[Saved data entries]
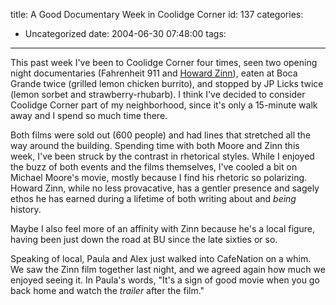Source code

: title: A Good Documentary Week in Coolidge Corner
id: 137
categories:
  - Uncategorized
date: 2004-06-30 07:48:00
tags:
---

This past week I've been to Coolidge Corner four times, seen two opening night documentaries (Fahrenheit 911 and [Howard Zinn](http://www.firstrunfeatures.com/howardzinn.html)), eaten at Boca Grande twice (grilled lemon chicken burrito), and stopped by JP Licks twice (lemon sorbet and strawberry-rhubarb). I think I've decided to consider Coolidge Corner part of my neighborhood, since it's only a 15-minute walk away and I spend so much time there. 

Both films were sold out (600 people) and had lines that stretched all the way around the building.  Spending time with both Moore and Zinn this week, I've been struck by the contrast in rhetorical styles. While I enjoyed the buzz of both events and the films themselves, I've cooled a bit on Michael Moore's movie, mostly because I find his rhetoric so polarizing. Howard Zinn, while no less provacative, has a gentler presence and sagely ethos  he has earned during a lifetime of both writing about and <span style="font-style:italic;">being</span> history. 

Maybe I also feel more of an affinity with Zinn because he's a local figure, having been just down the road at BU since the late sixties or so. 

Speaking of local, Paula and Alex just walked into CafeNation on a whim. We saw the Zinn film together last night, and we agreed again how much we enjoyed seeing it. In Paula's words, &quot;It's a sign of good movie when you go back home and watch the <span style="font-style:italic;">trailer</span> after the film.&quot; 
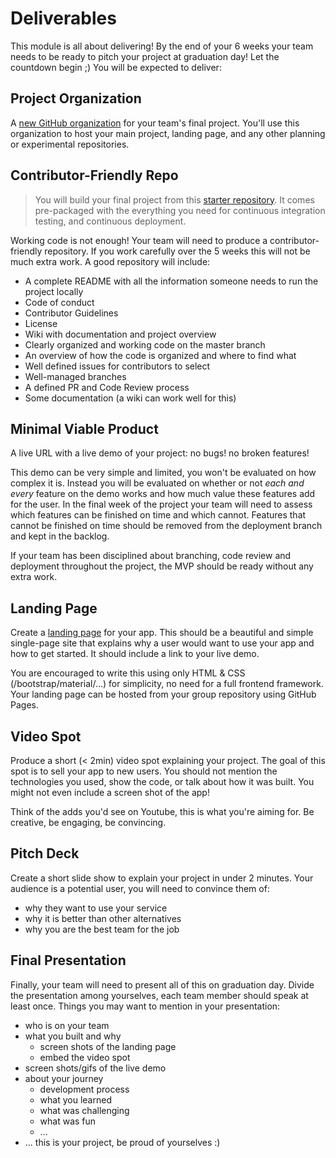 # Deliverables

This module is all about delivering! By the end of your 6 weeks your team needs to be ready to pitch your project at graduation day! Let the countdown begin ;\) You will be expected to deliver:

## Project Organization

A [new GitHub organization](https://github.com/organizations/plan) for your team's final project. You'll use this organization to host your main project, landing page, and any other planning or experimental repositories.

## Contributor-Friendly Repo

> You will build your final project from this [starter repository](deliverables.md). It comes pre-packaged with the everything you need for continuous integration testing, and continuous deployment.

Working code is not enough! Your team will need to produce a contributor-friendly repository. If you work carefully over the 5 weeks this will not be much extra work. A good repository will include:

* A complete README with all the information someone needs to run the project locally
* Code of conduct
* Contributor Guidelines
* License
* Wiki with documentation and project overview
* Clearly organized and working code on the master branch
* An overview of how the code is organized and where to find what
* Well defined issues for contributors to select
* Well-managed branches
* A defined PR and Code Review process
* Some documentation \(a wiki can work well for this\)

## Minimal Viable Product

A live URL with a live demo of your project: no bugs! no broken features!

This demo can be very simple and limited, you won't be evaluated on how complex it is. Instead you will be evaluated on whether or not _each and every_ feature on the demo works and how much value these features add for the user. In the final week of the project your team will need to assess which features can be finished on time and which cannot. Features that cannot be finished on time should be removed from the deployment branch and kept in the backlog.

If your team has been disciplined about branching, code review and deployment throughout the project, the MVP should be ready without any extra work.

## Landing Page

Create a [landing page](https://unbounce.com/landing-page-articles/what-is-a-landing-page/) for your app. This should be a beautiful and simple single-page site that explains why a user would want to use your app and how to get started. It should include a link to your live demo.

You are encouraged to write this using only HTML & CSS \(/bootstrap/material/...\) for simplicity, no need for a full frontend framework. Your landing page can be hosted from your group repository using GitHub Pages.

## Video Spot

Produce a short \(&lt; 2min\) video spot explaining your project. The goal of this spot is to sell your app to new users. You should not mention the technologies you used, show the code, or talk about how it was built. You might not even include a screen shot of the app!

Think of the adds you'd see on Youtube, this is what you're aiming for. Be creative, be engaging, be convincing.

## Pitch Deck

Create a short slide show to explain your project in under 2 minutes. Your audience is a potential user, you will need to convince them of:

* why they want to use your service
* why it is better than other alternatives
* why you are the best team for the job

## Final Presentation

Finally, your team will need to present all of this on graduation day. Divide the presentation among yourselves, each team member should speak at least once. Things you may want to mention in your presentation:

* who is on your team
* what you built and why
  * screen shots of the landing page
  * embed the video spot
* screen shots/gifs of the live demo
* about your journey
  * development process
  * what you learned
  * what was challenging
  * what was fun
  * ...
* ... this is your project, be proud of yourselves :\)

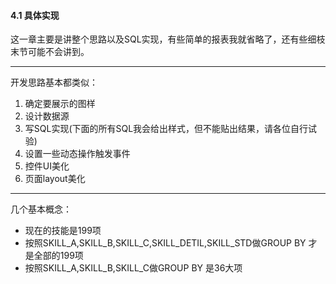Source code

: #### 4.1 具体实现
这一章主要是讲整个思路以及SQL实现，有些简单的报表我就省略了，还有些细枝末节可能不会讲到。

----
开发思路基本都类似：

1. 确定要展示的图样
2. 设计数据源
3. 写SQL实现(下面的所有SQL我会给出样式，但不能贴出结果，请各位自行试验)
4. 设置一些动态操作触发事件
5. 控件UI美化
6. 页面layout美化
---
几个基本概念：
* 现在的技能是199项
* 按照SKILL_A,SKILL_B,SKILL_C,SKILL_DETIL,SKILL_STD做GROUP BY 才是全部的199项
* 按照SKILL_A,SKILL_B,SKILL_C做GROUP BY 是36大项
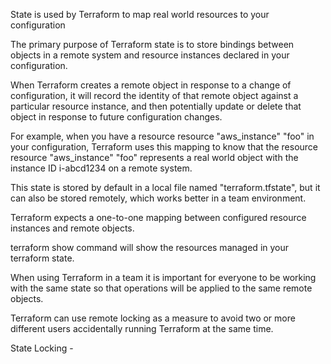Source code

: State is used by Terraform to map real world resources to your configuration

The primary purpose of Terraform state is to store bindings between objects in a remote system and resource instances declared in your configuration. 

When Terraform creates a remote object in response to a change of configuration, it will record the identity of that remote object against a particular resource instance, and then potentially update or delete that object in response to future configuration changes.

For example, when you have a resource resource "aws_instance" "foo" in your configuration, Terraform uses this mapping to know that the resource resource "aws_instance" "foo" represents a real world object with the instance ID i-abcd1234 on a remote system.

This state is stored by default in a local file named "terraform.tfstate", but it can also be stored remotely, which works better in a team environment.

Terraform expects a one-to-one mapping between configured resource instances and remote objects.

terraform show command will show the resources managed in your terraform state.

When using Terraform in a team it is important for everyone to be working with the same state so that operations will be applied to the same remote objects.


Terraform can use remote locking as a measure to avoid two or more different users accidentally running Terraform at the same time.

State Locking - 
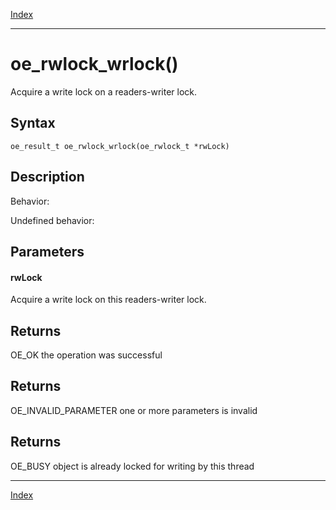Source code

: [Index](index.md)

---
# oe_rwlock_wrlock()

Acquire a write lock on a readers-writer lock.

## Syntax

    oe_result_t oe_rwlock_wrlock(oe_rwlock_t *rwLock)
## Description 

Behavior:

Undefined behavior:



## Parameters

#### rwLock

Acquire a write lock on this readers-writer lock.

## Returns

OE_OK the operation was successful

## Returns

OE_INVALID_PARAMETER one or more parameters is invalid

## Returns

OE_BUSY object is already locked for writing by this thread

---
[Index](index.md)

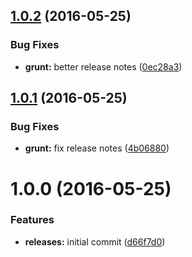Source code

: <a name="1.0.2"></a>
## [1.0.2](https://github.com/hypeJunction/deploy_test/compare/1.0.1...v1.0.2) (2016-05-25)


### Bug Fixes

* **grunt:** better release notes ([0ec28a3](https://github.com/hypeJunction/deploy_test/commit/0ec28a3))



<a name="1.0.1"></a>
## [1.0.1](https://github.com/hypeJunction/deploy_test/compare/1.0.0...v1.0.1) (2016-05-25)


### Bug Fixes

* **grunt:** fix release notes ([4b06880](https://github.com/hypeJunction/deploy_test/commit/4b06880))



<a name="1.0.0"></a>
# 1.0.0 (2016-05-25)


### Features

* **releases:** initial commit ([d66f7d0](https://github.com/hypeJunction/deploy_test/commit/d66f7d0))



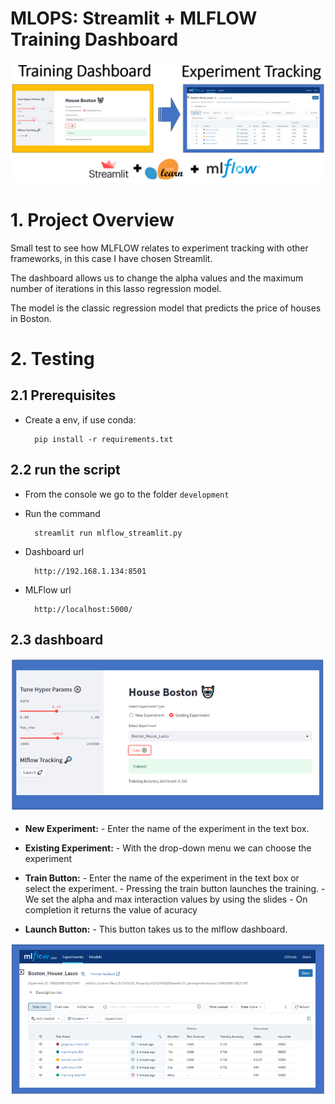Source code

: # MLOPS: Streamlit + MLFLOW Training Dashboard
![Technical Stack](documentation/pic/full.PNG)

# 1. Project Overview
Small test to see how MLFLOW relates to experiment tracking with other frameworks, in this case I have chosen Streamlit.

The dashboard allows us to change the alpha values and the maximum number of iterations in this lasso regression model.

The model is the classic regression model that predicts the price of houses in Boston.
# 2. Testing
## 2.1 Prerequisites

- Create a env, if use conda:

        pip install -r requirements.txt

## 2.2 run the script
- From the console we go to the folder `development`
- Run the command

        streamlit run mlflow_streamlit.py

- Dashboard url

        http://192.168.1.134:8501 

- MLFlow url

        http://localhost:5000/
## 2.3 dashboard

![Dashboard](documentation/pic/Dashboard.PNG)

- **New Experiment:**
        - Enter the name of the experiment in the text box.
        
- **Existing Experiment:**
        - With the drop-down menu we can choose the experiment
- **Train Button:**
        - Enter the name of the experiment in the text box or select the experiment.
        - Pressing the train button launches the training. 
        - We set the alpha and max interaction values by using the slides
        - On completion it returns the value of acuracy
- **Launch Button:**
        - This button takes us to the mlflow dashboard.

![Dashboard](documentation/pic/mlflow.PNG)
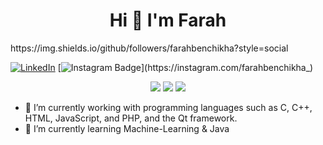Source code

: <h1 align="center">Hi 👋 I'm Farah </h1>
https://img.shields.io/github/followers/farahbenchikha?style=social

<a href="https://www.linkedin.com/in/farah-ben-chikha-76a93325b/"><img alt="LinkedIn" src="https://img.shields.io/badge/LinkedIn-Farah%20Ben%20Chikha-blue?style=flat&logo=linkedin"></a> [![Instagram Badge](https://img.shields.io/badge/-farahbenchikha__-purple?&logo=instagram&logoColor=white&link=[https://www.instagram.com/farahbenchikha_/](https://www.instagram.com/farahbenchikha_/))](https://instagram.com/farahbenchikha_)


<p align="center">
<a href="https://www.linkedin.com/in/farah-ben-chikha-76a93325b/"><img src="https://img.shields.io/badge/linkedin-%230177B5?style=flat&logo=linkedin&logoColor=white"/></a>
<a href="https://www.facebook.com/farah.bc.71"><img src="https://img.shields.io/badge/facebook-%231877F2?style=flat&logo=facebook&logoColor=white"/></a>
<a href="https://www.instagram.com/farahbenchikha_/"><img src="https://img.shields.io/badge/instagram-%23E4415F?style=flat&logo=instagram&logoColor=white"/></a>
</p>


- 🔭 I’m currently working with programming languages such as C, C++, HTML, JavaScript, and PHP, and the Qt framework.
- 🌱 I’m currently learning Machine-Learning & Java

ASSIGNMENT
An exact copy of the lines from the one with "- 🔭 I’m currently" through the final line of the entries is the whole answer.

ANSWER BOX
- 🔭 I’m currently working with programming languages such as C, C++, HTML, JavaScript, and PHP, and the Qt framework.
- 🌱 I’m currently learning Machine-Learning & Java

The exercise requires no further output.